Saturday, June 16, 2012

The Four Interactive Relationships

I found a very useful piece of analysis with a useful link on Megan McArdle's blog*  McArdle is a semi-libertarian columnist who writes pieces that assume a mostly libertarian outlook, but quarrels on a lot of specifics.  She has been on leave lately and had others posting for her.  One of them wrote an excellent column on four types of interactive relationships and the difficulty traditional free market analysis has in recognizing them.  This is an immensely useful analysis, perhaps as useful as Jonathan Haidt's moral foundations, although I will probably not use these interactive relationships as often.

The author is Gabriel Rossman, significantly, a sociologist rather than an economist.  He, in turn, cites the anthropologist Alan Fiske in his view that interchanges normally take one of four forms:
  • communal sharing -- people are effectively a common unit and can freely draw resources from communal property, as with households
  • authority ranking -- people have asymmetric duties and obligations to one another, as with patron-client ties
  • equality matching -- people match actions on a like-for-like and tit-for-tat basis, as with friends
  • market pricing -- people commensurate across categories on the basis of ratios (with prices being a special case of these ratios when we have money as a unit of account), as with traders in a market
Communal sharing is the closest and most intimate of these relationships, usually limited to family or to close-knit groups that assume family-like characteristics.  Such groups meet the communist ideal of  "from each according to his ability; to each according to his need."  Such relations can be maintained only if the group can maintain strong uniformity and consensus.  (Such relations, by the way, are fine demonstrations of Haidt's foundation of in-group loyalty, in its best and worst forms.  They offer tremendous support and altruism, but also demand considerable sacrifice of one's individualism and can the potential for intense hostility toward outsiders and non-conforming members).

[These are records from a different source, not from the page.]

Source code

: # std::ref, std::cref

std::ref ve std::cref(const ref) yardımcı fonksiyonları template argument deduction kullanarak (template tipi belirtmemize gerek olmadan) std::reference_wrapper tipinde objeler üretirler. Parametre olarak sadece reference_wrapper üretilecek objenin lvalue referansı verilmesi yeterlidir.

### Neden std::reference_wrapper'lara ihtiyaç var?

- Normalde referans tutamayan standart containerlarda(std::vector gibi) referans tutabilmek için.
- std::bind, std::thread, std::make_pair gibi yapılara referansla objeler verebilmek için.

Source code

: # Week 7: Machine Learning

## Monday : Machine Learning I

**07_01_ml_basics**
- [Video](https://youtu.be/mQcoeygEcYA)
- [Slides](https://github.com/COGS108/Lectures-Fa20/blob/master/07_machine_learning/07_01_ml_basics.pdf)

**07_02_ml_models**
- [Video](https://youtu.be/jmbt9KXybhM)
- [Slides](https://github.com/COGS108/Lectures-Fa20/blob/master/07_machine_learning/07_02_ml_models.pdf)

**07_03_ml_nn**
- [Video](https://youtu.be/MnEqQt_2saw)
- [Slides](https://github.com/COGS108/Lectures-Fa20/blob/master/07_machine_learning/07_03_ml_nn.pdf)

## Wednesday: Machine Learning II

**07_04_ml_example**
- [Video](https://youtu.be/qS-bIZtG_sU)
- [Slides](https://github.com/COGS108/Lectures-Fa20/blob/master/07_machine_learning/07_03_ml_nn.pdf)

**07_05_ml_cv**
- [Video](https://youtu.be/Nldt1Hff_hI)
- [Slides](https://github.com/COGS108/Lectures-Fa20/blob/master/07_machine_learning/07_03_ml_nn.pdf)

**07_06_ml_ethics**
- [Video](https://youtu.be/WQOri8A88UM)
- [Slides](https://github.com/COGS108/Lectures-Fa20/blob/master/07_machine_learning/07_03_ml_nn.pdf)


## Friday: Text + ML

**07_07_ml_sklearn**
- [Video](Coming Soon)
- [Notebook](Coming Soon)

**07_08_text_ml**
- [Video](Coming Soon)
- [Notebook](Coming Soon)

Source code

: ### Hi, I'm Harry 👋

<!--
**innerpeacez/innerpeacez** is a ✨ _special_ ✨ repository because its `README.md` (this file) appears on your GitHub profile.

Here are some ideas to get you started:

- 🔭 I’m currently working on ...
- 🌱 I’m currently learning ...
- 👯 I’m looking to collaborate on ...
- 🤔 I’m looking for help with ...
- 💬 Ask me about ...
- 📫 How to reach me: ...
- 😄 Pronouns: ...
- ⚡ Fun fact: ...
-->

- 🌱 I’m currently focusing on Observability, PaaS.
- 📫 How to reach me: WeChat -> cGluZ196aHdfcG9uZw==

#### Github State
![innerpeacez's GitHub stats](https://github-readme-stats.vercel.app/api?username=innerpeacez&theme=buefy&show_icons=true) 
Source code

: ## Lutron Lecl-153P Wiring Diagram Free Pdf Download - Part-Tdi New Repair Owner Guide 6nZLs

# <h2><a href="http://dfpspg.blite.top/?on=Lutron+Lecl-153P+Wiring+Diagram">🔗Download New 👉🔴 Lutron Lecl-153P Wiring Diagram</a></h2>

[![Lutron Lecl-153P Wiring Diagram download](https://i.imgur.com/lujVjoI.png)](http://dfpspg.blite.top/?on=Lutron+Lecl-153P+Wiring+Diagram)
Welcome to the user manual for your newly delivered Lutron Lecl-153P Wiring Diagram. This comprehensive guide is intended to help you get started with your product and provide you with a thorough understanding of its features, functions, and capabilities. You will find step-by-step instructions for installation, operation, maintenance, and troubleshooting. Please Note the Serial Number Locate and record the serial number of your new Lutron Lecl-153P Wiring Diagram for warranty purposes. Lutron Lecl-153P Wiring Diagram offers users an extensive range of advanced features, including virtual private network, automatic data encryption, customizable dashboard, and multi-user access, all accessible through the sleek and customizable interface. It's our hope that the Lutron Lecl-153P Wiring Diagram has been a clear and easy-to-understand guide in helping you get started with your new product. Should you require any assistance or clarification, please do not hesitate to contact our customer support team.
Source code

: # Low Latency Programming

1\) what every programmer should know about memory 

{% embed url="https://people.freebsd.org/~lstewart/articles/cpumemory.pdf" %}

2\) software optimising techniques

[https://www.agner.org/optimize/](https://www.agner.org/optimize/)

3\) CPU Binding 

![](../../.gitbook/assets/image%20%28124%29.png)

Authority ranking (obviously) corresponds to Haidt's foundation of authority.  Authority ranking relationships are asymmetric, with people owing unequal duties and one clearly in a position to demand deference of the other.  Unequal exchange and the duty to obey do not mean an absence of responsibility.  Superiors have a duty to protect subordinates, and subordinates may see their subordination at least in part as an expression of gratitude for protection.

Equality matching is the relationship between friends and peers whose relations are altruistic, but not as close ad in communal sharing.  People give friends gifts and do favors, but such things always imply a reciprocal obligation.  Failure to return a favor can end the friendship.  An exact accounting is not required, but things are never allowed to get as out of balance as might be tolerated in a family.  Any show of unequal status among people who are supposed to be peers is a source of resentment and hostility.  Haidt said that equality is not a moral foundation.  This would seem to suggest that at least in some contexts, it is.  Presumably this relationship would fit most closely in his moral foundations as the concept of equal and impersonal justice.

Market pricing is, of course, the most arm's length, impersonal, and individualistic of these relations.  It exists in most societies, with the exception of a few very primitive hunter-gatherer societies.

These relationships are by no means mutually exclusive.  People may relate to each other in any combination of the four, and some or all of them may come into play on any occasion.  And although these relationships exist in (almost) all societies, different societies may have vastly different ideas about then they are properly applied.

Economists, of course, focus their study almost exclusively on market pricing and can be remarkably obtuse about the other relational models.  Rossman suggests that learning all four is important because,  "A major source of social conflicts and scandals is when people disagree about what relational model does or ought to characterize an interaction."